Contracts: ISA and HASA

Assume for a second you want to cook apple pie. For this you obviously need apples. To enable others to provide you with apples, you can generally receive them via two routes:

ISA: Either you accept apples directly. That is a so-called ISA (or “is a”) contract. PowerShell calls this type of contract ByValue: you get exactly the value you are looking for. Stop-Service uses a ISA contract for the parameters -InputObject (which accepts ServiceController objects directly) and -Name (which accepts string arrays directly).
HASA: You can accept of course an entire apple tree, too, and pick the apples yourself. This is the so-called HASA (or “has a”) contract where you list the properties of an object that you’ll accept. PowerShell calls this type of contract ByPropertyName: you get a complex object and take the value from one of its properties. Stop-Service uses a HASA contract for its parameter -Name: it accepts any object and “picks” the service name from the properties Name or ServiceName, in this order.

Contracts Turn Commands Into Lego Pieces

The ISA and HASA pipeline contracts turn commands into flexible lego pieces that can be combined in numerous ways as long as the results of one command meet the contracts of the following command. That’s why PowerShell is so insanely flexible, and all commands peacefully work together regardless of who created them. They all adhere to the same input contracts.

That’s coincidentally also the reason why PowerShell was initially code-named Monad: this code name is a tribute to Leibniz’ Monadology, a philosophical approach to explain the world: a Monads is a simple base unit, and Leibniz explains it to be “one, has no parts and is therefore indivisible”. Anything substantial in the world is - according to this philosophy - composed by a combination of these Monads and can be recombined to other things.
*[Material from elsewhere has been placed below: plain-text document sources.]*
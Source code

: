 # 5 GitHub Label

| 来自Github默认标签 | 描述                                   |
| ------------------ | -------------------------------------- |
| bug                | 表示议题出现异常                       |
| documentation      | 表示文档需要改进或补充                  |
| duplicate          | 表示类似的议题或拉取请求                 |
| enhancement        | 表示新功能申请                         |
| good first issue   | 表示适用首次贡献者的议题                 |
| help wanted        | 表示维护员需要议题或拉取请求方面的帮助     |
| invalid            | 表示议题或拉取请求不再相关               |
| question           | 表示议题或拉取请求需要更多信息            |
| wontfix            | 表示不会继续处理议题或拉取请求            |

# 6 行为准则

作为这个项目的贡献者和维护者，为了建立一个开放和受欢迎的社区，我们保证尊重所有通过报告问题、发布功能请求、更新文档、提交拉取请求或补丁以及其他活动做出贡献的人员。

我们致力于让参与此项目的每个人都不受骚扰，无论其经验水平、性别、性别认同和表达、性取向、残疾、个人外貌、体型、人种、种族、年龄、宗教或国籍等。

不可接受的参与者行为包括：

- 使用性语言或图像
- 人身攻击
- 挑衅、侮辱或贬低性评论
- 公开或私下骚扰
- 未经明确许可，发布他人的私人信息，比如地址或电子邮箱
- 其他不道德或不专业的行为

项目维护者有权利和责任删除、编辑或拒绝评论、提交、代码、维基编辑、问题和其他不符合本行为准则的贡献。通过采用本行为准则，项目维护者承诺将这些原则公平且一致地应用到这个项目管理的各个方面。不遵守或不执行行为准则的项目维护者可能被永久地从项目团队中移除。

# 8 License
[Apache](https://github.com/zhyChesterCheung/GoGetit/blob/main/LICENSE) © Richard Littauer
In PowerShells ecosystem, pipeline-aware commands are “Monads”. The pipeline combines them to create something complex. The same basic commands (Monads) can produce different things when rearranged differently. The lego company picked up this concept as well.

Combining Commands Made Simple

Since Stop-Service happily accepts string arrays, you can use Get-Content (which produces string arrays) to read a text file with service names, and pipe these directly to Stop-Service:

$path = "C:\servicesToStop.txt"
Get-Content -Path $path | Where-Object { $_.Trim() } | Stop-Service -WhatIf

The example just adds Where-Object to filter out any blank lines.
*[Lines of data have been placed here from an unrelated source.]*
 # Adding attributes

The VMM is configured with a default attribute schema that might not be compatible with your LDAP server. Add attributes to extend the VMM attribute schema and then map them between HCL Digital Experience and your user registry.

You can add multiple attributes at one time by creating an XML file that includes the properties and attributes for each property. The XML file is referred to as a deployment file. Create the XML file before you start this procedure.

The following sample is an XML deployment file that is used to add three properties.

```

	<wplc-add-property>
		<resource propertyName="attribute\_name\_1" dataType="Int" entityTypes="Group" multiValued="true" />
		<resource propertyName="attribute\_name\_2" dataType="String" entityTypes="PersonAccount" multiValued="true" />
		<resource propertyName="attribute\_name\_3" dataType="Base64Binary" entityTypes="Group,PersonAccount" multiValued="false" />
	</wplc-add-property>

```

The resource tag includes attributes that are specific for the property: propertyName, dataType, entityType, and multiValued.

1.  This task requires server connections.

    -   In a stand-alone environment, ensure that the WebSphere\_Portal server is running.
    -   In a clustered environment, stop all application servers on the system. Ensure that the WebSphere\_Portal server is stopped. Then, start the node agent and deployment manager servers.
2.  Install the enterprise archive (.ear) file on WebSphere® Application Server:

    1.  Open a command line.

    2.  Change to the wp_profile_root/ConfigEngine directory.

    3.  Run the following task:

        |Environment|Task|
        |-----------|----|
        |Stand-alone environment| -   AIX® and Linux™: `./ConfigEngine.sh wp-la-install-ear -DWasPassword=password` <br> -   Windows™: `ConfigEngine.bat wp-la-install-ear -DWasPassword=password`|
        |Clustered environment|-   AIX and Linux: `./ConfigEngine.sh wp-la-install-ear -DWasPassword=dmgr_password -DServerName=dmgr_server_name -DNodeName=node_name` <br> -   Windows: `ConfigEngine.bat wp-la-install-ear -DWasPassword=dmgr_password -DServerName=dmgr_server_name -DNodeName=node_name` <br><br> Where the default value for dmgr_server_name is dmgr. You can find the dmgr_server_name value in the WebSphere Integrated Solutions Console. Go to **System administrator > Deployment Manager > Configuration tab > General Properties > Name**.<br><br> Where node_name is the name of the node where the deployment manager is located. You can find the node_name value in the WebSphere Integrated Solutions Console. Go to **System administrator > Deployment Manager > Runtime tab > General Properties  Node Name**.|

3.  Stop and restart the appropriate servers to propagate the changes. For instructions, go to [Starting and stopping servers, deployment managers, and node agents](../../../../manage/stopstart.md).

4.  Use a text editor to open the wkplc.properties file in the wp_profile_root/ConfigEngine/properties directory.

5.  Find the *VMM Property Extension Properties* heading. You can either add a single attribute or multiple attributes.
Likewise, you can use the comma operator to produce string arrays yourself and pipe these to Stop-Service to stop all of them:

'wuauserv', 'spooler' | Stop-Service -WhatIf

Or, you could dump the dependent services from a running service which turn out to be rich servicecontroller objects:

Get-Service -Name Winmgmt | Select-Object -ExpandProperty DependentServices

Status   Name               DisplayName                           
------   ----               -----------                           
Running  MBAMService        Malwarebytes Service                  
Stopped  NcaSvc             Network Connectivity Assistant        
Running  jhi_service        Intel(R) Dynamic Application Loader...
Running  iphlpsvc           IP Helper         

Since Stop-Service also accepts servicecontroller objects, you could again pipe these dependent services directly to Stop-Service:

Get-Service -Name Winmgmt | Select-Object -ExpandProperty DependentServices | Stop-Service -WhatIf

No Mind Reader Included

The PowerShell pipeline does not come with a mind reader, and you can’t just combine commands and hope for the best. The pipeline contracts just make sure that commands can pass data to each other. This doesn’t necessarily mean that combining commands actually makes sense, even if the contract allows it.
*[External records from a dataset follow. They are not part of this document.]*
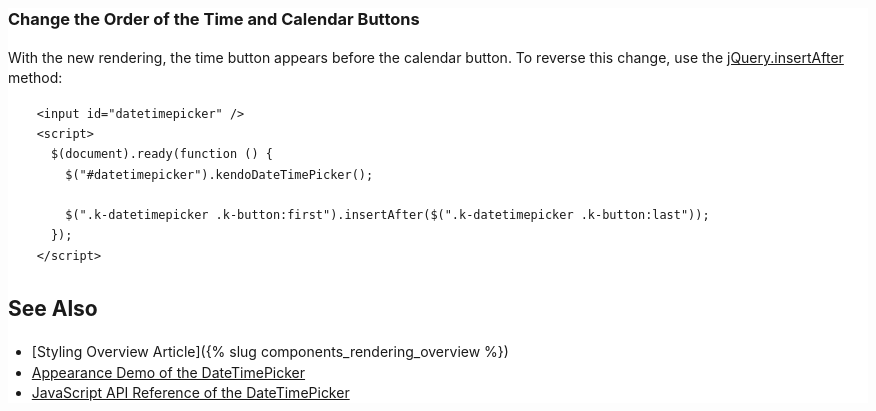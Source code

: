 ### Change the Order of the Time and Calendar Buttons

With the new rendering, the time button appears before the calendar button. To reverse this change, use the [jQuery.insertAfter](https://api.jquery.com/insertafter/) method: 

```dojo
    <input id="datetimepicker" />           
    <script>
      $(document).ready(function () {
        $("#datetimepicker").kendoDateTimePicker();
        
        $(".k-datetimepicker .k-button:first").insertAfter($(".k-datetimepicker .k-button:last"));
      });
    </script>
```

## See Also

* [Styling Overview Article]({% slug components_rendering_overview %})
* [Appearance Demo of the DateTimePicker](https://demos.telerik.com/kendo-ui/datetimepicker/appearance)
* [JavaScript API Reference of the DateTimePicker](/api/javascript/ui/datetimepicker)
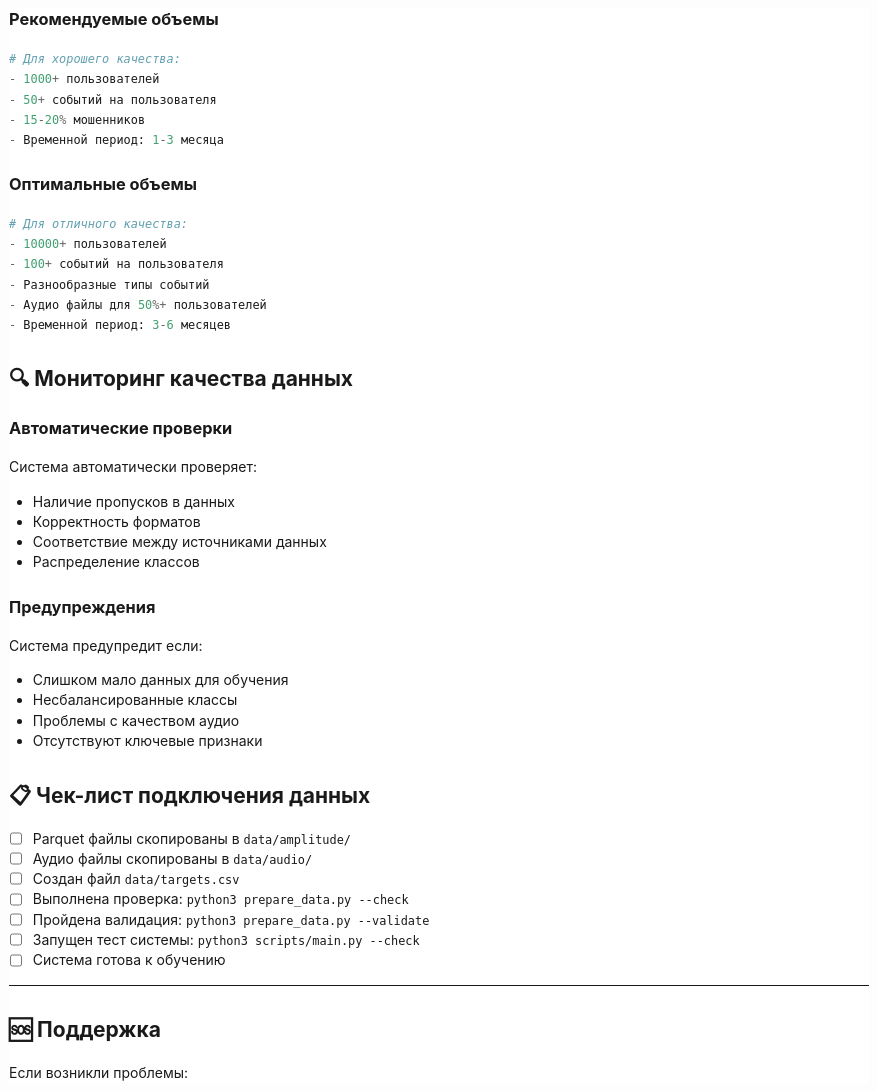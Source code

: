 ### Рекомендуемые объемы
```python
# Для хорошего качества:
- 1000+ пользователей
- 50+ событий на пользователя
- 15-20% мошенников
- Временной период: 1-3 месяца
```

### Оптимальные объемы
```python
# Для отличного качества:
- 10000+ пользователей
- 100+ событий на пользователя
- Разнообразные типы событий
- Аудио файлы для 50%+ пользователей
- Временной период: 3-6 месяцев
```

## 🔍 Мониторинг качества данных

### Автоматические проверки
Система автоматически проверяет:
- Наличие пропусков в данных
- Корректность форматов
- Соответствие между источниками данных
- Распределение классов

### Предупреждения
Система предупредит если:
- Слишком мало данных для обучения
- Несбалансированные классы
- Проблемы с качеством аудио
- Отсутствуют ключевые признаки

## 📋 Чек-лист подключения данных

- [ ] Parquet файлы скопированы в `data/amplitude/`
- [ ] Аудио файлы скопированы в `data/audio/`
- [ ] Создан файл `data/targets.csv`
- [ ] Выполнена проверка: `python3 prepare_data.py --check`
- [ ] Пройдена валидация: `python3 prepare_data.py --validate`
- [ ] Запущен тест системы: `python3 scripts/main.py --check`
- [ ] Система готова к обучению

---

## 🆘 Поддержка

Если возникли проблемы:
You can for example technically pipe the results from Get-ChildItem to Stop-Service:

# works but produces errors:
Get-ChildItem -Path 'c:\windows' | Stop-Service -WhatIf

The contract defined by Stop-Service accepts objects with a property Name when this property contains strings. This is true for the file system objects provided by Get-ChildItem. Still there are of course no services with such names, so Stop-Service throws exceptions complaining it can’t find the services.

That’s just as if you feed a text file into Stop-Service using Get-Content (see above): PowerShell and the command contracts allow this, however it is your responsibility to make sure the actual data makes sense.

Real-Time Processing

The PowerShell pipeline isn’t just a convenient way for users to take results from one command and automatically bind them to a parameter of another command. That’s fun and the basis of a lot of powerful one-liners, but the pipeline has a way more important technical feature: it is a highly efficient real-time streaming mechanism that saves resources and can speed up producing results.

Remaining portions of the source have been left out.